100% agreed with your experience, AI provides little value to one's area of expertise (10+ years or more). It's the context length -- AI needs comparable training or inference-time cycles.

But just wait for the next doubling of long task capacity (https://metr.org/blog/2025-03-19-measuring-ai-ability-to-com...). Or the doubling after that. AI will get there.

tshadley · on Feb 2, 2025

> To understand the capabilities of LLMs, we evaluate GPT3 (text-davinci-003) [11], ChatGPT (GPT-3.5-turbo) [57] and GPT4 (gpt-4)

Oh dear, this is embarrassing. Anil Anathaswamy, are you aware a year in AI research now is like 10 years in every other field?

tshadley · on Jan 9, 2025

Well the Franks study probably destroyed any chance for natural sleep conditions. Nedergaard is scathing:

https://www.thetransmitter.org/glymphatic-system/new-method-...

> The new paper used many of the techniques incorrectly, says Nedergaard, who says she plans to elaborate on her critiques in her submission to Nature Neuroscience. Injecting straight into the brain, for example, requires more control animals than Franks and his colleagues used, to check for glial scarring and to verify that the amount of dye being injected actually reaches the tissue, she says. The cannula should have been clamped for 30 minutes after fluid injection to ensure there was no backflow, she adds, and the animals in the sleep groups are a model of sleep recovery following five hours of sleep deprivation, not natural sleep—a difference she calls “misleading.”

> “They are unaware of so many basic flaws in the experimental setup that they have,” she says.

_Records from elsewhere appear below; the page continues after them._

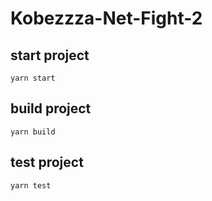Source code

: # Kobezzza-Net-Fight-2

## start project
`yarn start`

## build project
`yarn build`

## test project
`yarn test`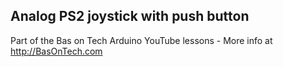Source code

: ## Analog PS2 joystick with push button
Part of the Bas on Tech Arduino YouTube lessons - More info at http://BasOnTech.com
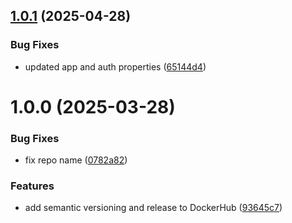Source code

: ## [1.0.1](https://github.com/deepthought42/AuditManager/compare/v1.0.0...v1.0.1) (2025-04-28)


### Bug Fixes

* updated app and auth properties ([65144d4](https://github.com/deepthought42/AuditManager/commit/65144d4b6fb44cd54e10fd3a835a2da34ae0fced))

# 1.0.0 (2025-03-28)


### Bug Fixes

* fix repo name ([0782a82](https://github.com/deepthought42/AuditManager/commit/0782a82e737c6a36213ae8bb954dc15fde552134))


### Features

* add semantic versioning and release to DockerHub ([93645c7](https://github.com/deepthought42/AuditManager/commit/93645c7b0caebad93ad2aad2dcd9facbeacc5bf7))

> More broadly, measurements taken within the brain cannot demonstrate brain clearance, Nedergaard says. “The idea is, if you have a garbage can and you move it from your kitchen to your garage, you don’t get clean.”

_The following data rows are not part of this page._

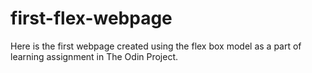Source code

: # first-flex-webpage
Here is the first webpage created using the flex box model as a part of learning assignment in The Odin Project.
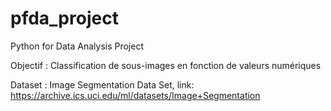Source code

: # pfda_project
Python for Data Analysis Project

Objectif : Classification de sous-images en fonction de valeurs numériques

Dataset : Image Segmentation Data Set, link: https://archive.ics.uci.edu/ml/datasets/Image+Segmentation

> There are no glymphatic pathways, Nedergaard says, that carry fluid from the injection site deep in the brain to the frontal cortex where the optical measurements occurred. White-matter tracts likely separate the two regions, she adds. “Why would waste go that way?”

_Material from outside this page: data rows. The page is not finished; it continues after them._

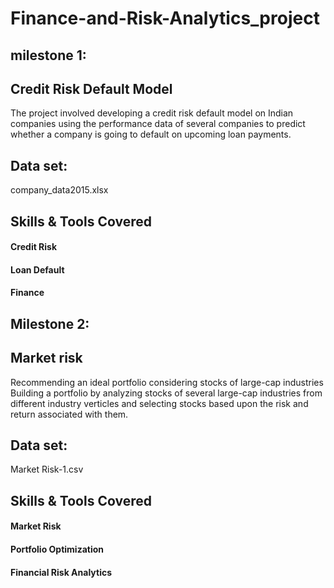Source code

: # Finance-and-Risk-Analytics_project
## milestone 1:
## Credit Risk Default Model
The project involved developing a credit risk default model on Indian companies using the performance data of several companies to predict whether a company is going to default on upcoming loan payments.
## Data set:
company_data2015.xlsx
## Skills & Tools Covered
#### Credit Risk
#### Loan Default
#### Finance

## Milestone 2:
## Market risk
Recommending an ideal portfolio considering stocks of large-cap industries
Building a portfolio by analyzing stocks of several large-cap industries from different industry verticles and selecting stocks based upon the risk and return associated with them.
## Data set:
Market Risk-1.csv
## Skills & Tools Covered
#### Market Risk
#### Portfolio Optimization
#### Financial Risk Analytics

tshadley · on Dec 22, 2024

Seems to me o3 prices would be what the consumer pays, not what OpenAI pays. That would mean o3 could be more efficient in-house than paying subject-matter experts.

mrbungie · on Dec 22, 2024

For every consumer there will be a period where they need both the SME and the o3 model for initial calibration and eventual handoff for actually getting those efficiencies in whichever processes they want to automate.

In other words if you are diligent enough, you should at least validate your o3 solution with an actual expert for some time. You wouldn't just blindly trust OpenAI your business critical processes, would you? I would expect at least 3 month - 6 months for large corps and even more considering change management, re-upskilling, etc.

With all those considerations I really don't see the value prop at those prices and in those situations right now. Maybe if costs decrease ~1-3 orders of magnitude more for o3-low, depending on the the processes being automated.

lalalali · on Dec 22, 2024

What is open ai margin on that product?

tshadley · on Dec 21, 2024

I always get the feeling he's subconsciously inserting a "magical" step here with reference to "synthesis"-- invoking a kind of subtle dualism where human intelligence is just different and mysteriously better than hardware intelligence.

Combining programs should be straightforward for DNNs, ordering, mixing, matching concepts by coordinates and arithmetic in learned high-dimensional embedded-space. Inference-time combination is harder since the model is working with tokens and has to keep coherence over a growing CoT with many twists, turns and dead-ends, but with enough passes can still do well.

The logical next step to improvement is test-time training on the growing CoT, using reinforcement-fine-tuning to compress and organize the chain-of-thought into parameter-space--if we can come up with loss functions for "little progress, a lot of progress, no progress". Then more inference-time with a better understanding of the problem, rinse and repeat.